Supplied records: Begin
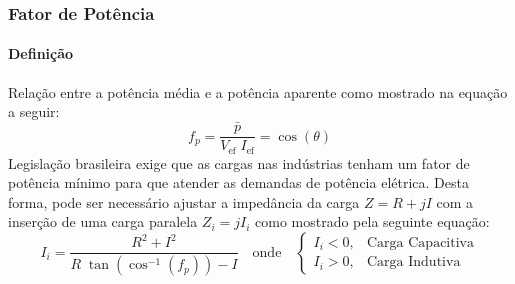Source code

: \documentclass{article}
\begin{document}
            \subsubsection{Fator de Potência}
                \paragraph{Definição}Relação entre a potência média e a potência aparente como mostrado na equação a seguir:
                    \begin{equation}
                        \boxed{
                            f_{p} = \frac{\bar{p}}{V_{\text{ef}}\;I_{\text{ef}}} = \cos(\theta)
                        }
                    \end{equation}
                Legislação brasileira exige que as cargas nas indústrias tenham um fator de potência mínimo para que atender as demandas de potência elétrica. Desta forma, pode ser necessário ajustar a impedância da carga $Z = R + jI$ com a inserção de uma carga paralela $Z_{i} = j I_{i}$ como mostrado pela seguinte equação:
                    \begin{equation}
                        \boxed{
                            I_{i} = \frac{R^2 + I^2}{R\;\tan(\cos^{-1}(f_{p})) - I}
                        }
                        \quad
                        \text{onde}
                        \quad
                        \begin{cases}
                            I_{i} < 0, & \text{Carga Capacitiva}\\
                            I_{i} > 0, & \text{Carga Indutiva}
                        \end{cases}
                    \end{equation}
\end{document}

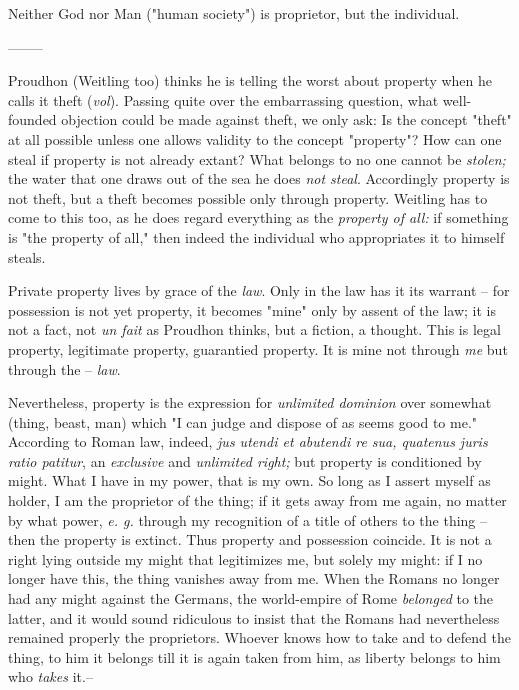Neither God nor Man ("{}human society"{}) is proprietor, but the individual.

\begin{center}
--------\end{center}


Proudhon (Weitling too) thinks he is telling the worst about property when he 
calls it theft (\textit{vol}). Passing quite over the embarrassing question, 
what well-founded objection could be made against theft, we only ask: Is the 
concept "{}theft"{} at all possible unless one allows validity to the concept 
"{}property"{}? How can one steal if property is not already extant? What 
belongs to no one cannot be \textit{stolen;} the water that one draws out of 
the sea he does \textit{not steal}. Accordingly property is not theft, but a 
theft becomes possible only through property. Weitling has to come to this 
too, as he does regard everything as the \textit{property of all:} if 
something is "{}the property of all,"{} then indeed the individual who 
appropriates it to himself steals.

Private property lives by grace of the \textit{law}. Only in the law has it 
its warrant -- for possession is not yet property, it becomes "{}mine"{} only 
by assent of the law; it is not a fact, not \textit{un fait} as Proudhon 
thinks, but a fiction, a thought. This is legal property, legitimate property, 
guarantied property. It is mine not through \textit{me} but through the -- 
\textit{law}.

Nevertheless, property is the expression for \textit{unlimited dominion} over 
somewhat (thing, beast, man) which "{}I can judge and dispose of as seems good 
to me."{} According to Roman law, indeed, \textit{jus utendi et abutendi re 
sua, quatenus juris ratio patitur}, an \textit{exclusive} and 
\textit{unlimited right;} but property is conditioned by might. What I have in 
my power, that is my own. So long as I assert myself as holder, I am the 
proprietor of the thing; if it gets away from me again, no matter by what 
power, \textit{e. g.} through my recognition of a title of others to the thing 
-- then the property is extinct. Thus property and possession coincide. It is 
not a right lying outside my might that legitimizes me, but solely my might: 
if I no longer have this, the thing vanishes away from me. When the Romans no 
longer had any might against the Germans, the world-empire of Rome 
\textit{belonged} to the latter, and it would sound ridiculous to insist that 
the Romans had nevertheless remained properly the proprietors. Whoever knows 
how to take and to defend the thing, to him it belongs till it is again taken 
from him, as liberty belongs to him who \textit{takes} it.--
Supplied records: End
• What the task requires: An exact copy of the listing is required; return it without any pictures.

• Reply to the task:
Source code

: \documentclass{article}
\begin{document}
            \subsubsection{Fator de Potência}
                \paragraph{Definição}Relação entre a potência média e a potência aparente como mostrado na equação a seguir:
                    \begin{equation}
                        \boxed{
                            f_{p} = \frac{\bar{p}}{V_{\text{ef}}\;I_{\text{ef}}} = \cos(\theta)
                        }
                    \end{equation}
                Legislação brasileira exige que as cargas nas indústrias tenham um fator de potência mínimo para que atender as demandas de potência elétrica. Desta forma, pode ser necessário ajustar a impedância da carga $Z = R + jI$ com a inserção de uma carga paralela $Z_{i} = j I_{i}$ como mostrado pela seguinte equação:
                    \begin{equation}
                        \boxed{
                            I_{i} = \frac{R^2 + I^2}{R\;\tan(\cos^{-1}(f_{p})) - I}
                        }
                        \quad
                        \text{onde}
                        \quad
                        \begin{cases}
                            I_{i} < 0, & \text{Carga Capacitiva}\\
                            I_{i} > 0, & \text{Carga Indutiva}
                        \end{cases}
                    \end{equation}
\end{document}

Neither God nor Man ("{}human society"{}) is proprietor, but the individual.

\begin{center}
--------\end{center}


Proudhon (Weitling too) thinks he is telling the worst about property when he 
calls it theft (\textit{vol}). Passing quite over the embarrassing question, 
what well-founded objection could be made against theft, we only ask: Is the 
concept "{}theft"{} at all possible unless one allows validity to the concept 
"{}property"{}? How can one steal if property is not already extant? What 
belongs to no one cannot be \textit{stolen;} the water that one draws out of 
the sea he does \textit{not steal}. Accordingly property is not theft, but a 
theft becomes possible only through property. Weitling has to come to this 
too, as he does regard everything as the \textit{property of all:} if 
something is "{}the property of all,"{} then indeed the individual who 
appropriates it to himself steals.

Private property lives by grace of the \textit{law}. Only in the law has it 
its warrant -- for possession is not yet property, it becomes "{}mine"{} only 
by assent of the law; it is not a fact, not \textit{un fait} as Proudhon 
thinks, but a fiction, a thought. This is legal property, legitimate property, 
guarantied property. It is mine not through \textit{me} but through the -- 
\textit{law}.

Nevertheless, property is the expression for \textit{unlimited dominion} over 
somewhat (thing, beast, man) which "{}I can judge and dispose of as seems good 
to me."{} According to Roman law, indeed, \textit{jus utendi et abutendi re 
sua, quatenus juris ratio patitur}, an \textit{exclusive} and 
\textit{unlimited right;} but property is conditioned by might. What I have in 
my power, that is my own. So long as I assert myself as holder, I am the 
proprietor of the thing; if it gets away from me again, no matter by what 
power, \textit{e. g.} through my recognition of a title of others to the thing 
-- then the property is extinct. Thus property and possession coincide. It is 
not a right lying outside my might that legitimizes me, but solely my might: 
if I no longer have this, the thing vanishes away from me. When the Romans no 
longer had any might against the Germans, the world-empire of Rome 
\textit{belonged} to the latter, and it would sound ridiculous to insist that 
the Romans had nevertheless remained properly the proprietors. Whoever knows 
how to take and to defend the thing, to him it belongs till it is again taken 
from him, as liberty belongs to him who \textit{takes} it.--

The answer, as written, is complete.